ROX-BOXES
Gallery
Gallery
I enjoy building boxes of wood with stone tops. I am experimenting with different kinds of wood and rock and finding combinations that are compatible and even complimentary. For example, if the rock is streaked, I try to find a wood grain that mimics the pattern. If there are swirls or whorls in the rock, then a piece of wood with a knot is perfect. Sometimes, though, a rock needs no help in communicating its presence. In that case a simple even grained wood is required.
Thus far I have made about 75 boxes and given away about 1/3 of them. It takes about 2-3 hours to make the wood portion of the box from raw wood that needs to be taken from a pallet or plank to the polished product. The rock takes about 30 minutes to slice a slab (unless there is no flat side to work from in which case it takes another 30 minutes). To cut and polish the rock from a slab take another hour or so.
Of course I don't make one box at a time. I am always cutting slabs and as I do so working on other box parts. So I would say on average, a box takes 2-3 hours of time to deal with all the details.
The boxes I show in the gallery below are examples of different kinds of stone, lids, wood choices, sizes, and wood-stone combinations. I never make two boxes the same so each one is unique. In most cases they cannot be duplicated as the rocks, and often the wood are unique.
6.25X3.25X4.25" Oregon
I cut a chunk of banded rhyolite from the Owyhees and found a pattern that looked like a half face. Matching the faces, the rocks were ground and polished to join in the middle. Now it looks like an ogre face! The cherry wood has a fitted lid and a cedar lining.
5.75X2.5X4.75" Wyoming
Kemmerer is a great place to fish. Of course the fish have been dead a long time covered by volcanic ash and relegated to a grave of silt stone. There are several sites where you can pay a fee and find your own fish with a chisel and hammer. People like to mount these on easels or on walls. This slide-top box is also a great place to showcase your catch. The stone was easy to shape with a rock saw and the underside was thinned on a flap lap. The box is made of Douglas fir from a discarded pallet. A coat of clear acrylic protects the fossil from abrasion or water.
Oregon
The variety of rock from the Owyhee wilderness area is astounding. This box is made of blue-stained pine (the influence of a beetle that transfers a fungus to the wood). The rocks are country stone, hard jasper from the Rome area, and a banded rhyolite from Haystack Rock.
5.25X2.5X2.75"
Nevada
Here is a rock that mirrors the scenery. This McDermitt picture stone is the lid of the box made of white pine. Looking just like a mountain scene, these hard rhyolites of the ancient caldera in northern Nevada polish beautifully, The slide top hides how the top is removed so is a "secret" compartment!
Nevada
An old redwood deck and a shou sugi ban treatment makes the base of this windowed box. Cut from a long seam of agate/rhyolite from the mountains east of the Fort McDermitt Indian Reservation, this box evokes the foreboding cliff walls guarding the river where the night raptors hoot in Owl Canyon.
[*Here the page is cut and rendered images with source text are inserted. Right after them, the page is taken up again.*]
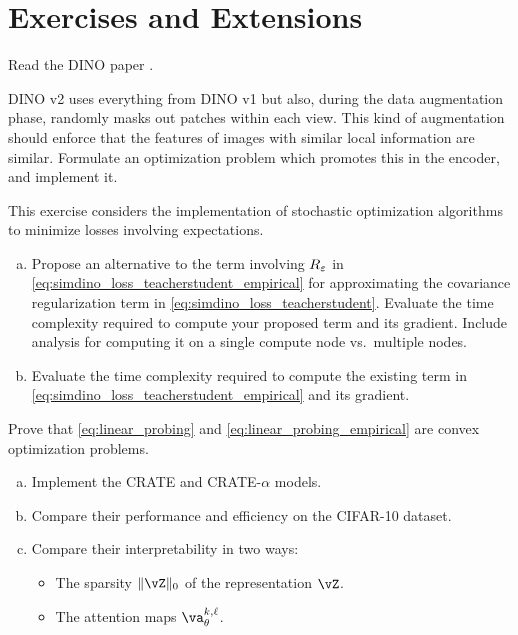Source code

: \documentclass[../../book-main.tex]{subfiles}
\begin{document}
\section{Exercises and Extensions}

\begin{exercise}
    Read the DINO paper \cite{caron2021emerging}.
\end{exercise}

\begin{exercise}
    DINO v2 \cite{oquab2023dinov2} uses everything from DINO v1 but also, during the data augmentation phase, randomly masks out patches within each view. This kind of augmentation should enforce that the features of images with similar local information are similar. Formulate an optimization problem which promotes this in the encoder, and implement it.
\end{exercise}


\begin{exercise}
    This exercise considers the implementation of stochastic optimization algorithms to minimize losses involving expectations.
    \begin{enumerate}[(a)]
        \item Propose an alternative to the term involving \(R_{\varepsilon}\) in \eqref{eq:simdino_loss_teacherstudent_empirical} for approximating the covariance regularization term in \eqref{eq:simdino_loss_teacherstudent}. Evaluate the time complexity required to compute your proposed term and its gradient. Include analysis for computing it on a single compute node vs.~multiple nodes.
        \item  Evaluate the time complexity required to compute the existing term in \eqref{eq:simdino_loss_teacherstudent_empirical} and its gradient.
    \end{enumerate}
\end{exercise}

\begin{exercise}
    Prove that \eqref{eq:linear_probing} and \eqref{eq:linear_probing_empirical} are convex optimization problems.
\end{exercise}

\begin{exercise}
    \phantom{}
    \begin{enumerate}[(a)]
        \item Implement the CRATE and CRATE-\(\alpha\) models.
        \item Compare their performance and efficiency on the CIFAR-10 dataset.
        \item Compare their interpretability in two ways:
        \begin{itemize}
            \item The sparsity \(\norm{\vZ}_{0}\) of the representation \(\vZ\).
            \item The attention maps \(\va_{\theta}^{k, \ell}\).
        \end{itemize}
    \end{enumerate}
\end{exercise}
\end{document}
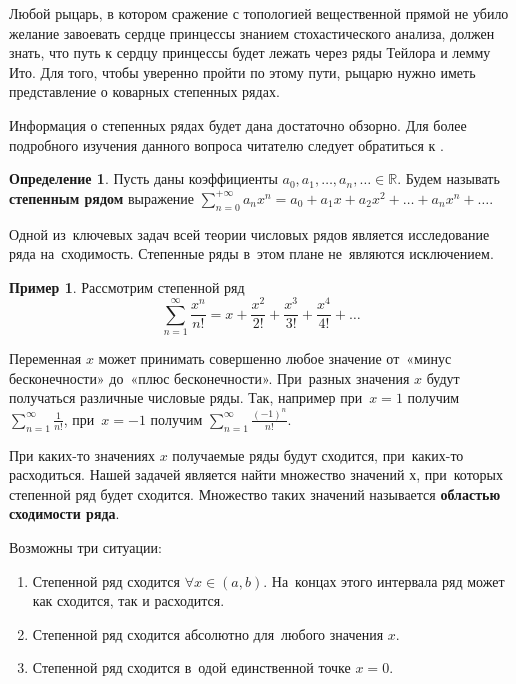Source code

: \documentclass[pdftex, 12pt, a4paper]{article}
\def\R{\ensuremath{\mathbb{R}}} %
\theoremstyle{definition} %
\newtheorem*{mydef}{Определение}
\newtheorem{myex}{Пример}
\numberwithin{problem}{section}
\newcommand{\indef}[1]{\textbf{#1}}
\numberwithin{blits}{section}
\begin{document}
Любой рыцарь, в котором сражение с топологией вещественной прямой не убило желание завоевать сердце принцессы знанием стохастического анализа, должен знать, что путь к сердцу принцессы будет лежать через ряды Тейлора и лемму Ито. Для того, чтобы уверенно пройти по этому пути, рыцарю нужно иметь представление о коварных степенных рядах.

Информация о степенных рядах будет дана достаточно обзорно. Для более подробного изучения данного вопроса читателю следует обратиться к \cite{zorich:matan}.


\begin{mydef} Пусть даны коэффициенты $a_0, a_1, \hdots, a_n, \hdots \in \R$. Будем называть \indef{степенным рядом}  выражение $\displaystyle \sum_{n=0}^{+\infty} a_n x^n = a_0 + a_1 x + a_2 x^2 + \hdots + a_n x^n + \hdots$.
\end{mydef}


Одной из~ключевых задач всей теории числовых рядов является исследование ряда на~сходимость. Степенные ряды в~этом плане не~являются исключением.

\begin{myex}
Рассмотрим степенной ряд \[\sum_{n=1}^{\infty} \frac{x^n}{n!} = x + \frac{x^2}{2!}+\frac{x^3}{3!}+\frac{x^4}{4!}+ \hdots \]

Переменная $x$ может принимать совершенно любое значение от~«минус бесконечности» до~«плюс бесконечности». При~разных значения $x$ будут получаться различные числовые ряды. Так, например при~$x=1$ получим $\displaystyle \sum_{n=1}^{\infty} \frac{1}{n!}$, при~$x=-1$ получим $\displaystyle \sum_{n=1}^{\infty} \frac{(-1)^n}{n!}$.
\end{myex}

При каких-то значениях $x$ получаемые ряды будут сходится, при~каких-то расходиться. Нашей задачей является найти множество значений х, при~которых степенной ряд будет сходится. Множество таких значений называется \indef{областью сходимости ряда}. 

Возможны три ситуации:
\begin{enumerate}
\item Степенной ряд сходится $\forall x \in (a,b)$. На~концах этого интервала ряд может как сходится, так и расходится.
\item Степенной ряд сходится абсолютно для~любого значения $x$.
\item Степенной ряд сходится в~одой единственной точке $x=0$.
\end{enumerate}
\end{document}
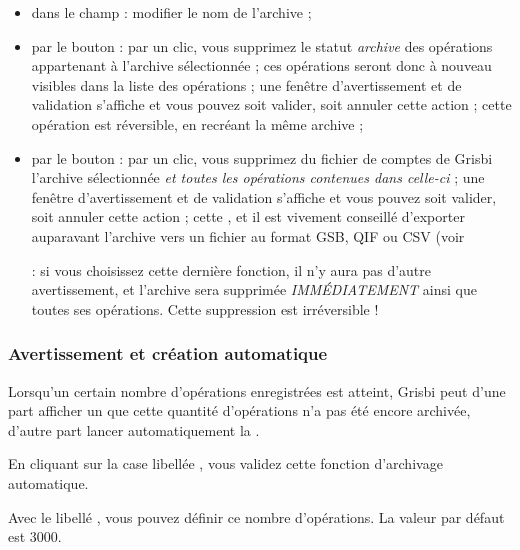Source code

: \begin{itemize}
	\item dans le champ  : modifier le nom de l'archive ;	
	\item par le bouton  : par un clic, vous supprimez le statut \emph{archive} des opérations appartenant à l'archive sélectionnée ; ces opérations seront donc à nouveau visibles dans la liste des opérations ;  une fenêtre d'avertissement et de validation s'affiche et vous pouvez soit valider, soit annuler cette action ; cette opération est réversible, en recréant la même archive ;
	\item par le bouton  : par un clic, vous  supprimez du fichier de comptes de Grisbi l'archive sélectionnée \emph{et toutes les opérations contenues dans celle-ci} ; une fenêtre d'avertissement et de validation s'affiche et vous pouvez soit valider, soit annuler cette action ; cette , et il est vivement conseillé d'exporter auparavant l'archive vers un fichier au format \gls{GSB}, \gls{QIF} ou \gls{CSV} (voir 

 :  si vous choisissez cette dernière fonction, il n'y aura pas d'autre avertissement, et l'archive sera supprimée \emph{IMMÉDIATEMENT} ainsi que toutes ses opérations. Cette suppression est irréversible !
\end{itemize}


\subsubsection{Avertissement et création automatique\label{setup-general-archives-create}}

Lorsqu'un certain nombre d'opérations enregistrées est atteint, Grisbi peut d'une part afficher un   que cette quantité d'opérations n'a pas été encore archivée, d'autre part lancer automatiquement la .

En cliquant sur la case libellée , vous validez cette fonction d'archivage automatique.

Avec le libellé , vous pouvez définir ce nombre d'opérations. La valeur par défaut est 3000.


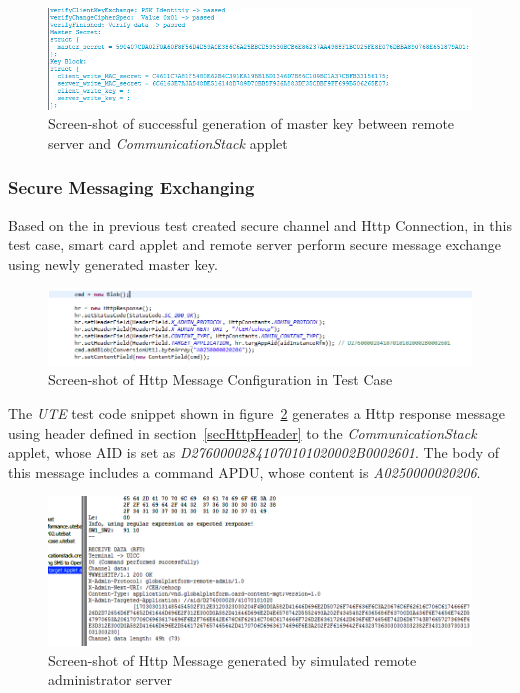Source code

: \begin{figure}[!htb]
	\centering
	\includegraphics[width=1\textwidth]{Images/impl/master-key.png}
		\caption{Screen-shot of successful generation of master key between remote server and \emph{CommunicationStack} applet}
	\label{fig:mk}
\end{figure}


\subsubsection{Secure Messaging Exchanging}



Based on the in previous test created secure channel and Http Connection, in this test case, smart card applet and remote server perform secure message exchange using newly generated master key. 

\begin{figure}[!htb]
	\centering
	\includegraphics[width=1.2\textwidth]{q1.png}
		\caption{Screen-shot of Http Message Configuration in Test Case}
	\label{fig:q1}
\end{figure}

The \emph{UTE} test code snippet shown in figure~\ref{fig:q1} generates a Http response message using header defined in section~\ref{secHttpHeader} to the \emph{CommunicationStack} applet, whose AID is set as \emph{D27600002841070101020002B0002601}. The body of this message includes a command APDU, whose content is \emph{A0250000020206}.


\begin{figure}[!htb]
	\centering
	\includegraphics[width=1\textwidth]{q2.png}
		\caption{Screen-shot of Http Message generated by simulated remote administrator server}
	\label{fig:q2}
\end{figure}

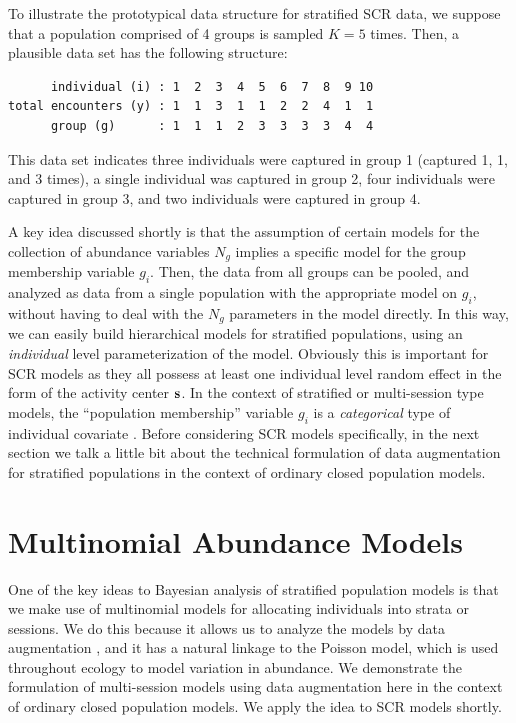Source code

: To illustrate the prototypical data structure for stratified SCR data,
we suppose that a population comprised of 4 groups is sampled
$K=5$ times. Then, a plausible data set has the following structure:
\begin{verbatim}
      individual (i) : 1  2  3  4  5  6  7  8  9 10
total encounters (y) : 1  1  3  1  1  2  2  4  1  1
      group (g)      : 1  1  1  2  3  3  3  3  4  4
\end{verbatim}
This data set indicates three individuals were captured in
group 1 (captured 1, 1, and 3 times), a single individual was
captured in group 2, four individuals were captured in group
3, and two individuals were captured in group 4.

A key idea discussed shortly is that the assumption of certain models
for the collection of abundance variables $N_{g}$ implies a specific
model for the group membership variable $g_{i}$.  Then, the data from
all groups can be pooled, and analyzed as data from a single
population with the appropriate model on $g_{i}$, without having to
deal with the $N_{g}$ parameters in the model directly. In this way,
we can easily build hierarchical models for stratified populations,
using an {\it individual} level parameterization of the
model. Obviously this is important for SCR models as they all possess
at least one individual level random effect in the form of the
activity center ${\bf s}$.  In the context of stratified or
multi-session type models, the ``population membership'' variable
$g_{i}$ is a {\it categorical} type of individual covariate
\citep{huggins:1989, alho:1990, royle:2009}.  Before considering SCR
models specifically, in the next section we talk a little bit about
the technical formulation of data augmentation for stratified
populations in the context of ordinary closed population models.


\section{Multinomial Abundance Models}

One of the key ideas to Bayesian analysis of stratified population
models is that we make use of multinomial models for allocating
individuals into strata or sessions. We do this because it allows us
to analyze the models by data augmentation \citep{converse_royle:2012,
  royle_converse:2013}, and it has a natural linkage to the Poisson
model, which is used throughout ecology to model variation in
abundance. We demonstrate the formulation of multi-session models using
data augmentation here in the context of ordinary closed population
models. We apply the idea to SCR models shortly.

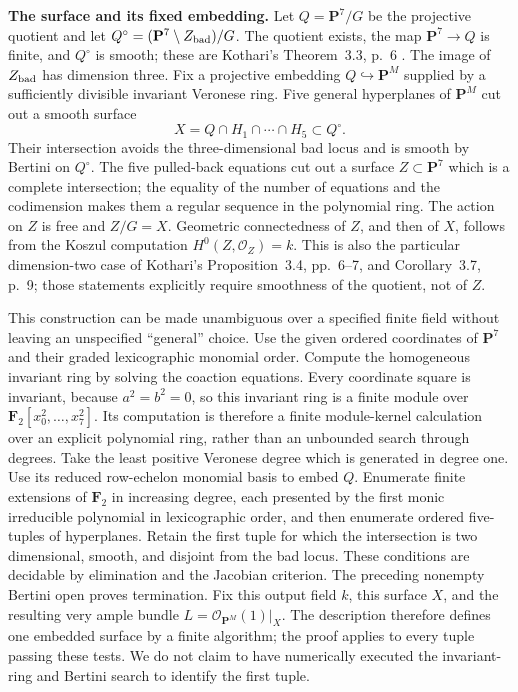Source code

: \par\smallskip\noindent\textbf{The surface and its fixed embedding.}
Let $Q=\mathbf P^7/G$ be the projective quotient and let
$Q^\circ=(\mathbf P^7\setminus Z_{\rm bad})/G$.  The quotient exists,
the map $\mathbf P^7\to Q$ is finite, and $Q^\circ$ is smooth;
these are Kothari's Theorem~3.3, p.~6
\cite{Kothari2026}.  The image of $Z_{\rm bad}$ has dimension three.
Fix a projective embedding $Q\hookrightarrow\mathbf P^M$ supplied
by a sufficiently divisible invariant Veronese ring.  Five general
hyperplanes of $\mathbf P^M$ cut out a smooth surface
\[
 X=Q\cap H_1\cap\cdots\cap H_5\subset Q^\circ.
\]
Their intersection avoids the three-dimensional bad locus and is
smooth by Bertini on $Q^\circ$.  The five pulled-back equations cut
out a surface $Z\subset\mathbf P^7$ which is a complete intersection;
the equality of the number of equations and the codimension makes
them a regular sequence in the polynomial ring.  The action on $Z$
is free and $Z/G=X$.  Geometric connectedness of $Z$, and then of
$X$, follows from the Koszul computation $H^0(Z,\mathcal O_Z)=k$.
This is also the particular dimension-two case of Kothari's
Proposition~3.4, pp.~6--7, and Corollary~3.7, p.~9; those statements
explicitly require smoothness of the quotient, not of $Z$.

This construction can be made unambiguous over a specified finite
field without leaving an unspecified ``general'' choice.  Use the
given ordered coordinates of $\mathbf P^7$ and their graded
lexicographic monomial order.  Compute the homogeneous invariant
ring by solving the coaction equations.  Every coordinate square is
invariant, because $a^2=b^2=0$, so this invariant ring is a finite
module over $\mathbf F_2[x_0^2,\ldots,x_7^2]$.  Its computation is
therefore a finite module-kernel calculation over an explicit
polynomial ring, rather than an unbounded search through degrees.
Take the least positive
Veronese degree which is generated in degree one.  Use its reduced
row-echelon monomial basis to embed $Q$.  Enumerate finite extensions
of $\mathbf F_2$ in increasing degree, each presented by the first
monic irreducible polynomial in lexicographic order, and then
enumerate ordered five-tuples of hyperplanes.  Retain the first
tuple for which the intersection is two dimensional, smooth, and
disjoint from the bad locus.  These conditions are decidable by
elimination and the Jacobian criterion.  The preceding nonempty
Bertini open proves termination.  Fix this output field $k$, this
surface $X$, and the resulting very ample bundle
$L=\mathcal O_{\mathbf P^M}(1)|_X$.
The description therefore defines one embedded surface by a finite
algorithm; the proof applies to every tuple passing these tests.
We do not claim to have numerically executed the invariant-ring and
Bertini search to identify the first tuple.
A long-horned wood borer devoured this piece of oak. The mill culled it for scrap and it subsequently was used to build a one-use pallet. The fitted rocks represent a variety of jaspers, agates, and rhyolites from Oregon. Because there are 12 stones, it reminds us of the 12 tribes of Israel and the stones of the high priest's ephod.
5X4.25X3.5" Colorado
One only puts old treasures in this box. The trilobite from a creek bank in Colorado forms the sliding lid on this beauty. The soft slate requires a few layers of protective coating to keep this ancient beauty as fresh as the day it was roaming the bottom of a shallow sea. The red oak box comes with nail holes from previous users.
Oregon
Most would overlook the stone on this box. It doesn't even have a name. One of my rock hounding friends calls it "country stone ?as it may appear common place and overlooked as just a rock. When it is cut and polished, however, it shows wonderful character of a volcanic flow and tumult of the gas and heat that formed the rock. The wood was also overlooked. A discarded, broken pallet had one one small piece of red oak remaining.
Oregon
A rare find of green rhyolite shattered when cut. Preserving all the pieces meant creating a box to feature this stone as one would making a stained glass window. The walnut fitted top was rescued out of an old piece of furniture headed for the land fill.
Oregon
Sometimes when you pick up a rock you have very little idea what it looks like when cut and polished. Such is the case of this red and green and blue jasper. A simple fitted top highlights this rock from the outback of the Owyhees in southeast Oregon.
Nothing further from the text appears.